Exercise requirements:
Copy the result of filtering the entries below for lines that include the string "object".

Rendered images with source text

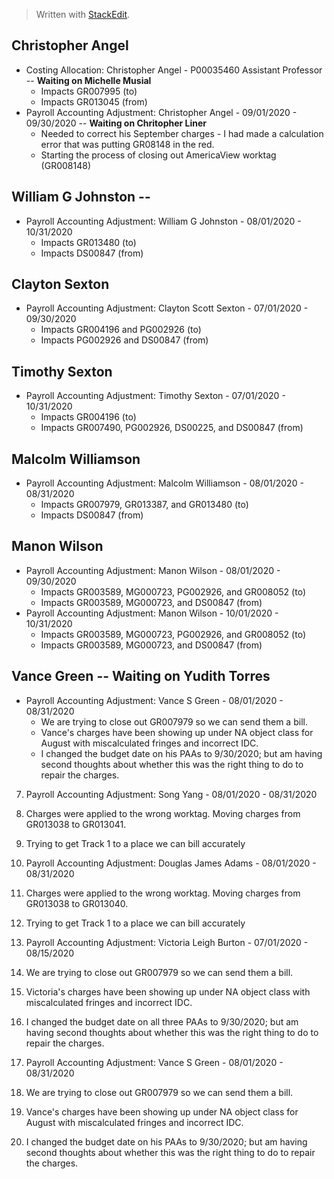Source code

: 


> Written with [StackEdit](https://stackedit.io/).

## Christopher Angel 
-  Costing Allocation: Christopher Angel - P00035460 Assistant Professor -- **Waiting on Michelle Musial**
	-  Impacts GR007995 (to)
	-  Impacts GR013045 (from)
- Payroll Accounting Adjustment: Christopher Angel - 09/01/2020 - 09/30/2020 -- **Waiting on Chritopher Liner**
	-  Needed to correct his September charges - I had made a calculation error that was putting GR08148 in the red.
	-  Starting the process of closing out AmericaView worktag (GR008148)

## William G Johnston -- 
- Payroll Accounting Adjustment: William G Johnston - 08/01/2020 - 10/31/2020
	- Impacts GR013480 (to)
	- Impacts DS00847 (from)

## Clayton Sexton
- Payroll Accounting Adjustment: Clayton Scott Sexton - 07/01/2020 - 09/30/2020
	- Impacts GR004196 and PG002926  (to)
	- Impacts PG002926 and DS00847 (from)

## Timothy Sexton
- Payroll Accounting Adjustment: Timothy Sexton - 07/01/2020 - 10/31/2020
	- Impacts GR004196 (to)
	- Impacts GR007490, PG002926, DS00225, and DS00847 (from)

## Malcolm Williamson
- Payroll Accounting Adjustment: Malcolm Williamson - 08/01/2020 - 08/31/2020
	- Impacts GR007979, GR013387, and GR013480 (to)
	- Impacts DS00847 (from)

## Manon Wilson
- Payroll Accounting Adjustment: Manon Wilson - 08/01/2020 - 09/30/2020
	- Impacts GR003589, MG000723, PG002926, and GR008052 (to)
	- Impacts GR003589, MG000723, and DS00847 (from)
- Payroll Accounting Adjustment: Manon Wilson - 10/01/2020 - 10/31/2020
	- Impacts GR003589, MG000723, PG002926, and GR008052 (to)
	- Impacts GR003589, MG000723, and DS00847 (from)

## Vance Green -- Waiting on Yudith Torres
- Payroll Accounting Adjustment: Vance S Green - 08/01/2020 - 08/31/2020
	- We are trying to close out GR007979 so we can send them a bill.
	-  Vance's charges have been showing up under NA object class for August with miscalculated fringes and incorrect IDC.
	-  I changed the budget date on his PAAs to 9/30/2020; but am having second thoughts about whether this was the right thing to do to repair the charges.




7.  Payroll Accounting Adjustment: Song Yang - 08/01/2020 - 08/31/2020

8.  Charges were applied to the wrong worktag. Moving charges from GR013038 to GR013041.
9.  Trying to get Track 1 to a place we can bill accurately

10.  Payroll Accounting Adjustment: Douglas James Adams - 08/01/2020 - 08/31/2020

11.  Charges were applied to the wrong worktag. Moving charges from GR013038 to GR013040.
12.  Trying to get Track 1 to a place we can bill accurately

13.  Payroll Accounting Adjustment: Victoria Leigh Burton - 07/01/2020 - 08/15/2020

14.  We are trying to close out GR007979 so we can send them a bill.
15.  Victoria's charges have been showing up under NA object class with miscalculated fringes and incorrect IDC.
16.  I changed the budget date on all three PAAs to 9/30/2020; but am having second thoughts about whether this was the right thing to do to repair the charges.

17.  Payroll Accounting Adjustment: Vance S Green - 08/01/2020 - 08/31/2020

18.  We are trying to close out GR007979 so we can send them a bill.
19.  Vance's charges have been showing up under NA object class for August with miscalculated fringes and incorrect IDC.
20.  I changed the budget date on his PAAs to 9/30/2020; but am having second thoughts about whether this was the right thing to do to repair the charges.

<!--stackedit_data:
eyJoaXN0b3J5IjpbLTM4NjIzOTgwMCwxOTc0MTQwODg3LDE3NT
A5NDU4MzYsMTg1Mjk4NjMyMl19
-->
* * *
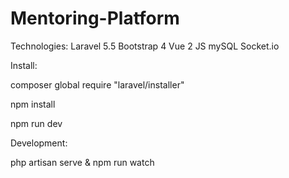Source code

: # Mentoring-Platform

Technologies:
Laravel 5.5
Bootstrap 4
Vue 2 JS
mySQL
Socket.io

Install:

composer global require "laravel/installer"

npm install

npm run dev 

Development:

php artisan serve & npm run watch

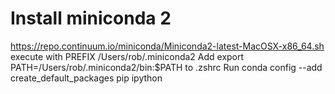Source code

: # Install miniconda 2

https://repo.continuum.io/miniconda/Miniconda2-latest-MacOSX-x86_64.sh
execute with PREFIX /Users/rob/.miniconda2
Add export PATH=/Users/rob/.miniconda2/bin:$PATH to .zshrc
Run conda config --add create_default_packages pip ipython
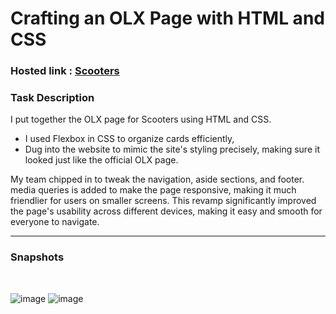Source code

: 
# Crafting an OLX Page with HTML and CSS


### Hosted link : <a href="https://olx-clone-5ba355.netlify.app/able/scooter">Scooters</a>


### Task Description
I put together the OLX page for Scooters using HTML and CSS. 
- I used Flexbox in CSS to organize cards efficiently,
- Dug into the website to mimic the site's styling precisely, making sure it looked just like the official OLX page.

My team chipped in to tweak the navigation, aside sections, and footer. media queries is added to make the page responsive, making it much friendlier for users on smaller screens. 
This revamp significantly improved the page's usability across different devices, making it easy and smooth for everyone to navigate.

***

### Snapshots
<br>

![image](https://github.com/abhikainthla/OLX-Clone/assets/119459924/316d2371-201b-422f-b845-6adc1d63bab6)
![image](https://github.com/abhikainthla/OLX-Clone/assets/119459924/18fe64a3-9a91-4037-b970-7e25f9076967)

Answer area:
	-  Vance's charges have been showing up under NA object class for August with miscalculated fringes and incorrect IDC.
15.  Victoria's charges have been showing up under NA object class with miscalculated fringes and incorrect IDC.
19.  Vance's charges have been showing up under NA object class for August with miscalculated fringes and incorrect IDC.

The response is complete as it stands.